Lady Ghostbusters, Hillary, and what I learned in women-only spaces

Last summer, I submitted a grant application with two women. It was the first time I’ve ever been involved in an all-woman project. Partway through the process, the lead PI revealed she was stressed out — up against another deadline, traveling, and struggling with a chronic illness. The other co-PI and I both sympathized, told her to take care of herself, and asked what we could do to help — we picked up the slack, stepped up with preparing some of the documents that usually the PI handles, and shared a moment of solidarity for a tough time. This attitude continued throughout the process: supportive, helpful, positive, fun. It was so unlike my other grant experiences, in which I have almost universally been the only woman and often the lead PI. I’ve struggled to get materials from co-authors, to get people to answer emails, and had to balance out squabbles amongst the group, but I’ve almost never experienced anything like the proactively supportive environment of that all-women proposal. It was awesome.

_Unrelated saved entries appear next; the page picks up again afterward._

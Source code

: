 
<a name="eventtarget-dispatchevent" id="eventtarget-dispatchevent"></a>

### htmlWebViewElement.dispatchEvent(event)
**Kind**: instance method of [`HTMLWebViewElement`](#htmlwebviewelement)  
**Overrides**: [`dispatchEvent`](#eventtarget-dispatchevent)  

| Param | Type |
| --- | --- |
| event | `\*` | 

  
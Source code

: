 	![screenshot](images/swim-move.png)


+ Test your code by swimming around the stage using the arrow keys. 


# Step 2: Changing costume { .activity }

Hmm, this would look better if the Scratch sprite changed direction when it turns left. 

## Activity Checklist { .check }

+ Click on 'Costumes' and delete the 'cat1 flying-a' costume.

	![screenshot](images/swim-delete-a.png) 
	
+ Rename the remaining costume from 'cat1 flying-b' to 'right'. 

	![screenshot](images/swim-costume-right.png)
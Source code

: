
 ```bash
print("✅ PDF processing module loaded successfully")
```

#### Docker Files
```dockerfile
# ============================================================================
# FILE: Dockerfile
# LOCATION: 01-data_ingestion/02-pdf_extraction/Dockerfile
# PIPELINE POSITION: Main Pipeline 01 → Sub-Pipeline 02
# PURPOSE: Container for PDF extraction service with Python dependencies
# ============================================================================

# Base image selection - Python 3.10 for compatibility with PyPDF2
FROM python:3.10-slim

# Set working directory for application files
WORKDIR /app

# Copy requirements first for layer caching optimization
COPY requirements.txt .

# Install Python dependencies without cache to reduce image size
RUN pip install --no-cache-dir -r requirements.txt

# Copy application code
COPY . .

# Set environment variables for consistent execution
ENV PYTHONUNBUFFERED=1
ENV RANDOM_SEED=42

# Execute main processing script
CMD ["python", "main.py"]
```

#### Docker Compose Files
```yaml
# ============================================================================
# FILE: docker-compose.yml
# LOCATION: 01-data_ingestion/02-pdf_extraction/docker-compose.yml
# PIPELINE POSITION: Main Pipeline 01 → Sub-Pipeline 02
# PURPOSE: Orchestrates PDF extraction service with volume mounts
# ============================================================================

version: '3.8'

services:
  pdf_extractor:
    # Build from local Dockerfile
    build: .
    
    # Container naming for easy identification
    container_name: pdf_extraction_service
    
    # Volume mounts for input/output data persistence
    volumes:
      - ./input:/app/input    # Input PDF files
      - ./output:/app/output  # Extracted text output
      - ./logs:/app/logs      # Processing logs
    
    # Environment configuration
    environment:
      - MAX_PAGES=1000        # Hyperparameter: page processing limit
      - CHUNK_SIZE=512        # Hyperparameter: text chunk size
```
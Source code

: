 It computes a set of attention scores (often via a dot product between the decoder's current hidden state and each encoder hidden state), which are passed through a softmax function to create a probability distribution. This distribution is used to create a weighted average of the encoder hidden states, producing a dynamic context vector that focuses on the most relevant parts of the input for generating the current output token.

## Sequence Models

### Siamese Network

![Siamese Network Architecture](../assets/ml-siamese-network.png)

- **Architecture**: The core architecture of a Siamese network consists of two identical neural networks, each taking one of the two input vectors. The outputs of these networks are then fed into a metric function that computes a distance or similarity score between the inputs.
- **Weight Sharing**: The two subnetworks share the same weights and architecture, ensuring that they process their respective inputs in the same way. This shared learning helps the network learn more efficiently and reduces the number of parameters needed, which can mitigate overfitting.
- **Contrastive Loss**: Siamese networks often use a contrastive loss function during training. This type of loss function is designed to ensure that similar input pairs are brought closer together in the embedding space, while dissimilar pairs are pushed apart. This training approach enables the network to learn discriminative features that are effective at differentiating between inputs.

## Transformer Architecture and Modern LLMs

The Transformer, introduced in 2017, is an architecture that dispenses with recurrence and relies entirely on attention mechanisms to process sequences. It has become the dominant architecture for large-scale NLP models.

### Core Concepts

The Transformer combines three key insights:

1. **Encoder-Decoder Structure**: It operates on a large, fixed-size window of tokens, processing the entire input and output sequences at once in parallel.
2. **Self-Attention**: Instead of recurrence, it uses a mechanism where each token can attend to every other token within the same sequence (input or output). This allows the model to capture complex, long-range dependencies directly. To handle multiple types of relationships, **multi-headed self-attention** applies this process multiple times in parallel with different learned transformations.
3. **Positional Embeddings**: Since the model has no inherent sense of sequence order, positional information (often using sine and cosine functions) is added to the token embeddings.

All this was happening around the time that the Ghostbusters remake* came out, and I couldn’t help but notice the parallels. Women were helping and supporting each other on screen! They weren’t undermining one another! They were getting shit done, without dehumanizing anyone in the process. Most of my female friends adored it — the representation of women geeks, the direct references to sexist tropes, and the general badassery. Meanwhile, from what I could tell, most men were either absent from the theater, or busy harassing women online about the movie.

I’m  active on social media with my “real name,” and my field is pretty male-dominated. One thing I’ve noticed is that on Twitter, I often stumble into arguments involving pedantic, nit-picky points (which is always super fun when you’re limited to 140 characters), or alternative hypotheses portrayed as absolutes. These encounters are almost always with men — either interacting with me (“Well, actually…”) or with each other. There’s a certain machismo to them that I just find so off-putting — demanding an answer, rather than asking a question. Mocking, rather than earnest dialog. And I hate that this sometimes makes me second-guess my willingness to speak or write about my science in public. Why do these interactions with my male colleagues, who presumably agree with me on most things and share similar interests, have to be so combative?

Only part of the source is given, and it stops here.